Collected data
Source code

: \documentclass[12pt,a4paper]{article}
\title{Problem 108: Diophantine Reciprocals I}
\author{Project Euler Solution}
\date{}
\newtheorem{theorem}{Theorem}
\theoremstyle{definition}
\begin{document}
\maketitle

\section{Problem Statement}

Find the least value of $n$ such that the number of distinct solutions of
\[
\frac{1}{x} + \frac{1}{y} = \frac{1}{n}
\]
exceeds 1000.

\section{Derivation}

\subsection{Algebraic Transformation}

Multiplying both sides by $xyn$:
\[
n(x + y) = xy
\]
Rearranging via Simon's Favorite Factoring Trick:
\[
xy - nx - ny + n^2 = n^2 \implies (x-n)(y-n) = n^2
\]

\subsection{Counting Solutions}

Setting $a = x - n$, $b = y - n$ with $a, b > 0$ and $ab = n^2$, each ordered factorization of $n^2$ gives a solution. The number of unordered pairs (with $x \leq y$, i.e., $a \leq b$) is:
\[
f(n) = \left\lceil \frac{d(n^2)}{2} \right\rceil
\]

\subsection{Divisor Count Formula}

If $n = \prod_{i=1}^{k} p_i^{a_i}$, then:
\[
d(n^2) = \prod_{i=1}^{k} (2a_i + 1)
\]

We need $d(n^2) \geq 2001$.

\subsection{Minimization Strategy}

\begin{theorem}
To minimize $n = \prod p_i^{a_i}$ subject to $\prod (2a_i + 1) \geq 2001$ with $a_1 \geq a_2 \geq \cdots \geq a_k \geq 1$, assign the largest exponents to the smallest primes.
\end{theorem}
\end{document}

* _Task details_: Search each line of the entries for the string "subsection", then say how many lines have it. Reply with the number only.

* _Solved problem_: 4